Data entries:
────────────────

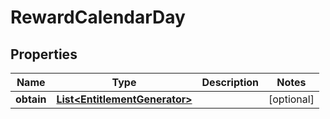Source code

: 

# RewardCalendarDay


## Properties

| Name | Type | Description | Notes |
|------------ | ------------- | ------------- | -------------|
|**obtain** | [**List&lt;EntitlementGenerator&gt;**](EntitlementGenerator.md) |  |  [optional] |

────────────────

TASK DETAILS ▸ A word-for-word retyping of every record is required, without the pictures.

SOLUTION FOR THIS EXERCISE ▸
Source code

: 

# RewardCalendarDay


## Properties

| Name | Type | Description | Notes |
|------------ | ------------- | ------------- | -------------|
|**obtain** | [**List&lt;EntitlementGenerator&gt;**](EntitlementGenerator.md) |  |  [optional] |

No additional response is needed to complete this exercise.